Problems with the WMF database data

Posted: Wed Aug 30, 2017 9:41 pm
by Kumioko
The WMF and the Wikipedia community has been more and more reliant on statistical data to do analysis, perform quality control and to justify that the project is succeeding. People routinely report that X number of edits have been done, what portion of the community did them and report on the health of the projects and the community. To do this, they use a replica database that runs parallel to the live one all the edits are made too and that is what they call the Labs server. Makes sense right, you don't want to have the live database bogged down by queries. This is also where the adhoc report generation tool called Quarry gets it's data.

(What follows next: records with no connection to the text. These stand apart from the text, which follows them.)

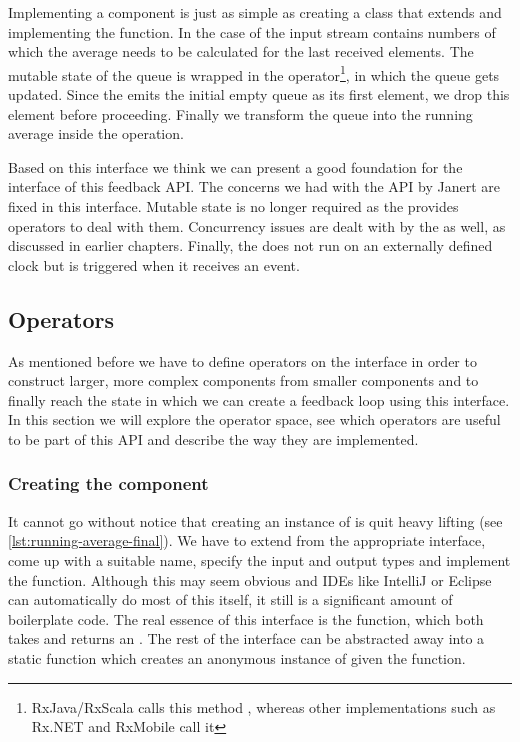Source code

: Implementing a component is just as simple as creating a class that extends \comp and implementing the  function. In the case of  the input stream contains numbers of which the average needs to be calculated for the last  received elements. The mutable state of the queue is wrapped in the  operator\footnote{RxJava/RxScala calls this method , whereas other implementations such as Rx.NET and RxMobile call it }, in which the queue gets updated. Since the  emits the initial empty queue as its first element, we drop this element before proceeding. Finally we transform the queue into the running average inside the  operation.

Based on this interface we think we can present a good foundation for the interface of this feedback API. The concerns we had with the API by Janert are fixed in this interface. Mutable state is no longer required as the \obs provides operators to deal with them. Concurrency issues are dealt with by the \obs as well, as discussed in earlier chapters. Finally, the \comp does not run on an externally defined clock but is triggered when it receives an event.

\subsection{Operators}
As mentioned before we have to define operators on the \comp interface in order to construct larger, more complex components from smaller components and to finally reach the state in which we can create a feedback loop using this interface. In this section we will explore the operator space, see which operators are useful to be part of this API and describe the way they are implemented.

\subsubsection{Creating the component}
It cannot go without notice that creating an instance of \comp is quit heavy lifting (see \cref{lst:running-average-final}). We have to extend from the appropriate interface, come up with a suitable name, specify the input and output types and implement the  function. Although this may seem obvious and IDEs like IntelliJ or Eclipse can automatically do most of this itself, it still is a significant amount of boilerplate code. The real essence of this interface is the  function, which both takes and returns an \obs. The rest of the interface can be abstracted away into a static function which creates an anonymous instance of \comp given the  function.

Over time, various problems have been identified to show that the data the WMF uses is not as reliable as they would have the world believe. For example, they recently reported that there were "zombie" entries appearing in the data that could not be killed off; due to differences in the tables between the live database and the backup they also made changes to the wrong records because the data table updates weren't inline thus introducing errors. This was referred to as Replica drift here: https://wikitech.wikimedia.org/wiki/Hel ... lica_drift. And certainly there are other problems as well we are not yet aware of. Certainly they are not reporting every problem in phabricator!

Without knowing what percentage of the data is "adrift", it's hard to say how bad the problem is and they seem to have a plan to fix it..by spending more money and buying more servers...but it begs the question. Just how many records were affected and was any of this incorrect data used in reports that were presented to the public, the donors or the board of trustees?